Les adaptations illustrées des récits de Lovecraft se succèdent sans se ressembler : alors que le Japonais Gou Tanabe totalise à ce jour six adaptations en mangas (disponibles en France chez Ki-oon dans des éditions somptueuses reliées de faux cuir), le Français Armel Gaulme, dans un tout autre style graphique, en est quant à lui à cinq « carnets » (lire ici notre chronique du tout premier, Dagon, publié en 2019). Et François Baranger, pour sa part, sort ce mois-ci chez Bragelonne un volume de grand luxe et de grand format, reprenant une nouvelle parmi les plus fameuses de l’auteur américain, L’Abomination de Dunwich (publiée pour la première fois en 1929 dans les pages du magazine ‘Weird Tales’).
C’est dans une ferme de Dunwich, donc, village perdu du Massachussets, que Wilbur Whateley naît d’un père inconnu et de la peu amène Lavinia, 35 ans, laideron albinos et bossu… Outre son faciès désagréable, qui évoque celui d’une chèvre, le jeune Wilbur présente des caractéristiques étonnantes : intellectuellement très précoce, le garçon se distingue aussi par un développement physique hors normes, atteignant l’apparence d’un adulte en une dizaine d’années. Sa croissance s’accomplit au fil d’étranges rituels et alors que, dans la ferme isolée, le patriarche et chef de famille, « le vieux Whateley », à la réputation de sorcier, se lance, derrière les murs, à d’interminables travaux d’agrandissement…
Les horreurs à venir nous seront révélées par une très bonne traduction française, récente, de Sonia Quémener, et bien sûr par les illustrations, la raison d’être de l’ouvrage, qui ne s’apparentent en rien à une bande dessinée : chaque image fait surgir en pleine (double-)page l’action d’une scène marquante de la nouvelle, le texte intégral de Lovecraft apparaissant en surimpression.
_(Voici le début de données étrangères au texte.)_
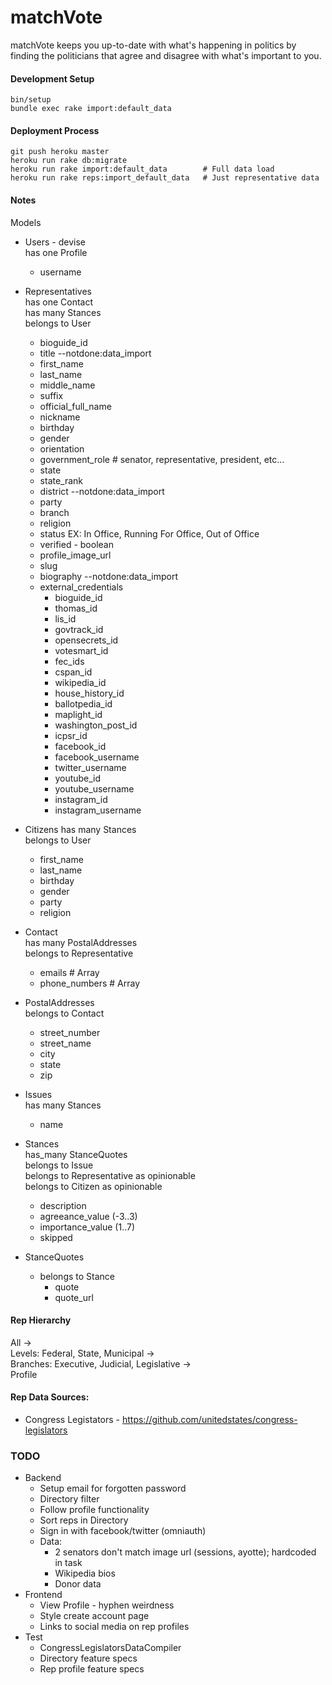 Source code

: # matchVote

matchVote keeps you up-to-date with what's happening in politics by finding 
the politicians that agree and disagree with what's important to you.

#### Development Setup  
    bin/setup
    bundle exec rake import:default_data

#### Deployment Process
    git push heroku master
    heroku run rake db:migrate
    heroku run rake import:default_data        # Full data load
    heroku run rake reps:import_default_data   # Just representative data
    

#### Notes

Models
* Users - devise  
  has one Profile
  * username  

* Representatives  
  has one Contact  
  has many Stances  
  belongs to User
  * bioguide_id
  * title --notdone:data_import
  * first_name
  * last_name
  * middle_name
  * suffix
  * official_full_name
  * nickname
  * birthday
  * gender
  * orientation
  * government_role # senator, representative, president, etc...
  * state
  * state_rank
  * district --notdone:data_import
  * party
  * branch
  * religion
  * status  EX: In Office, Running For Office, Out of Office
  * verified - boolean
  * profile_image_url
  * slug
  * biography --notdone:data_import
  * external_credentials  
    * bioguide_id
    * thomas_id 
    * lis_id
    * govtrack_id
    * opensecrets_id 
    * votesmart_id
    * fec_ids
    * cspan_id
    * wikipedia_id
    * house_history_id
    * ballotpedia_id
    * maplight_id
    * washington_post_id
    * icpsr_id
    * facebook_id
    * facebook_username
    * twitter_username
    * youtube_id
    * youtube_username
    * instagram_id
    * instagram_username

* Citizens
  has many Stances  
  belongs to User
  * first_name
  * last_name
  * birthday
  * gender
  * party
  * religion

* Contact  
  has many PostalAddresses  
  belongs to Representative
  * emails # Array
  * phone_numbers # Array

* PostalAddresses  
  belongs to Contact
  * street_number
  * street_name
  * city
  * state
  * zip

* Issues  
  has many Stances
  * name

* Stances  
  has_many StanceQuotes  
  belongs to Issue  
  belongs to Representative as opinionable  
  belongs to Citizen as opinionable  
  * description
  * agreeance_value (-3..3)
  * importance_value (1..7)
  * skipped

* StanceQuotes
  * belongs to Stance
    * quote
    * quote_url


#### Rep Hierarchy
All ->  
Levels: Federal, State, Municipal ->  
Branches: Executive, Judicial, Legislative ->  
Profile

#### Rep Data Sources:  
  * Congress Legistators - https://github.com/unitedstates/congress-legislators

### TODO
* Backend
    * Setup email for forgotten password
    * Directory filter
    * Follow profile functionality
    * Sort reps in Directory
    * Sign in with facebook/twitter (omniauth)
    * Data:
        * 2 senators don't match image url (sessions, ayotte); hardcoded in task
        * Wikipedia bios
        * Donor data
* Frontend
    * View Profile - hyphen weirdness
    * Style create account page
    * Links to social media on rep profiles
* Test
    * CongressLegislatorsDataCompiler
    * Directory feature specs
    * Rep profile feature specs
Par ailleurs concept-artist pour le cinéma et le jeu vidéo, François Baranger déploie, entre autres effets de lumière, une effarante collection de clairs-obscurs saisissants, qui subliment les silhouettes et leurs mouvements autant que la nature et les architectures. Pour l’explorateur chevronné de l’univers lovecraftien, le plaisir de l’immersion est immédiat et garanti. Quant aux lecteurs encore jeunes et innocents, agneaux qui découvriraient par hasard H.P.L. en tombant en librairie sur cette Abomination, ils sauront à la seule vue de la grande couverture (27 x 35 cm) à quoi s’en tenir, tant le talent de Baranger rend justice aux noires ambiances et aux angoisses rampantes des contes de l’écrivain.
En librairie le 5 octobre 2022. À lire également, les deux précédentes éditions illustrées de François Baranger d’après Lovecraft, L’Appel de Cthulhu et Les Montagnes hallucinées (en deux tomes).